Copy the records that follow exactly as written, but not their pictures.

(Dataset records)

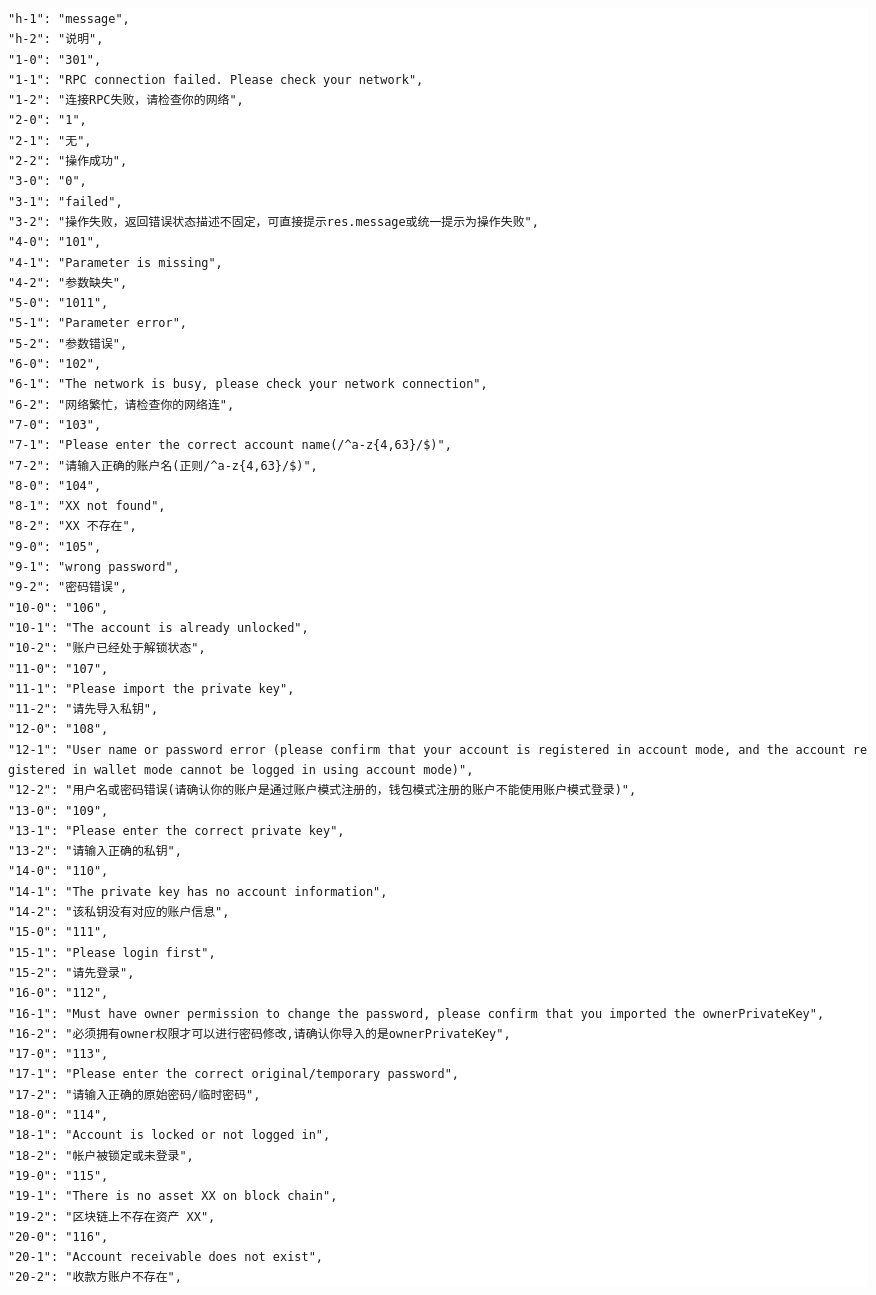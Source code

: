     "h-1": "message",
    "h-2": "说明",
    "1-0": "301",
    "1-1": "RPC connection failed. Please check your network",
    "1-2": "连接RPC失败，请检查你的网络",
    "2-0": "1",
    "2-1": "无",
    "2-2": "操作成功",
    "3-0": "0",
    "3-1": "failed",
    "3-2": "操作失败，返回错误状态描述不固定，可直接提示res.message或统一提示为操作失败",
    "4-0": "101",
    "4-1": "Parameter is missing",
    "4-2": "参数缺失",
    "5-0": "1011",
    "5-1": "Parameter error",
    "5-2": "参数错误",
    "6-0": "102",
    "6-1": "The network is busy, please check your network connection",
    "6-2": "网络繁忙，请检查你的网络连",
    "7-0": "103",
    "7-1": "Please enter the correct account name(/^a-z{4,63}/$)",
    "7-2": "请输入正确的账户名(正则/^a-z{4,63}/$)",
    "8-0": "104",
    "8-1": "XX not found",
    "8-2": "XX 不存在",
    "9-0": "105",
    "9-1": "wrong password",
    "9-2": "密码错误",
    "10-0": "106",
    "10-1": "The account is already unlocked",
    "10-2": "账户已经处于解锁状态",
    "11-0": "107",
    "11-1": "Please import the private key",
    "11-2": "请先导入私钥",
    "12-0": "108",
    "12-1": "User name or password error (please confirm that your account is registered in account mode, and the account registered in wallet mode cannot be logged in using account mode)",
    "12-2": "用户名或密码错误(请确认你的账户是通过账户模式注册的，钱包模式注册的账户不能使用账户模式登录)",
    "13-0": "109",
    "13-1": "Please enter the correct private key",
    "13-2": "请输入正确的私钥",
    "14-0": "110",
    "14-1": "The private key has no account information",
    "14-2": "该私钥没有对应的账户信息",
    "15-0": "111",
    "15-1": "Please login first",
    "15-2": "请先登录",
    "16-0": "112",
    "16-1": "Must have owner permission to change the password, please confirm that you imported the ownerPrivateKey",
    "16-2": "必须拥有owner权限才可以进行密码修改,请确认你导入的是ownerPrivateKey",
    "17-0": "113",
    "17-1": "Please enter the correct original/temporary password",
    "17-2": "请输入正确的原始密码/临时密码",
    "18-0": "114",
    "18-1": "Account is locked or not logged in",
    "18-2": "帐户被锁定或未登录",
    "19-0": "115",
    "19-1": "There is no asset XX on block chain",
    "19-2": "区块链上不存在资产 XX",
    "20-0": "116",
    "20-1": "Account receivable does not exist",
    "20-2": "收款方账户不存在",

(End Dataset records)

*Task response*.
Source code

:     "h-1": "message",
    "h-2": "说明",
    "1-0": "301",
    "1-1": "RPC connection failed. Please check your network",
    "1-2": "连接RPC失败，请检查你的网络",
    "2-0": "1",
    "2-1": "无",
    "2-2": "操作成功",
    "3-0": "0",
    "3-1": "failed",
    "3-2": "操作失败，返回错误状态描述不固定，可直接提示res.message或统一提示为操作失败",
    "4-0": "101",
    "4-1": "Parameter is missing",
    "4-2": "参数缺失",
    "5-0": "1011",
    "5-1": "Parameter error",
    "5-2": "参数错误",
    "6-0": "102",
    "6-1": "The network is busy, please check your network connection",
    "6-2": "网络繁忙，请检查你的网络连",
    "7-0": "103",
    "7-1": "Please enter the correct account name(/^a-z{4,63}/$)",
    "7-2": "请输入正确的账户名(正则/^a-z{4,63}/$)",
    "8-0": "104",
    "8-1": "XX not found",
    "8-2": "XX 不存在",
    "9-0": "105",
    "9-1": "wrong password",
    "9-2": "密码错误",
    "10-0": "106",
    "10-1": "The account is already unlocked",
    "10-2": "账户已经处于解锁状态",
    "11-0": "107",
    "11-1": "Please import the private key",
    "11-2": "请先导入私钥",
    "12-0": "108",
    "12-1": "User name or password error (please confirm that your account is registered in account mode, and the account registered in wallet mode cannot be logged in using account mode)",
    "12-2": "用户名或密码错误(请确认你的账户是通过账户模式注册的，钱包模式注册的账户不能使用账户模式登录)",
    "13-0": "109",
    "13-1": "Please enter the correct private key",
    "13-2": "请输入正确的私钥",
    "14-0": "110",
    "14-1": "The private key has no account information",
    "14-2": "该私钥没有对应的账户信息",
    "15-0": "111",
    "15-1": "Please login first",
    "15-2": "请先登录",
    "16-0": "112",
    "16-1": "Must have owner permission to change the password, please confirm that you imported the ownerPrivateKey",
    "16-2": "必须拥有owner权限才可以进行密码修改,请确认你导入的是ownerPrivateKey",
    "17-0": "113",
    "17-1": "Please enter the correct original/temporary password",
    "17-2": "请输入正确的原始密码/临时密码",
    "18-0": "114",
    "18-1": "Account is locked or not logged in",
    "18-2": "帐户被锁定或未登录",
    "19-0": "115",
    "19-1": "There is no asset XX on block chain",
    "19-2": "区块链上不存在资产 XX",
    "20-0": "116",
    "20-1": "Account receivable does not exist",
    "20-2": "收款方账户不存在",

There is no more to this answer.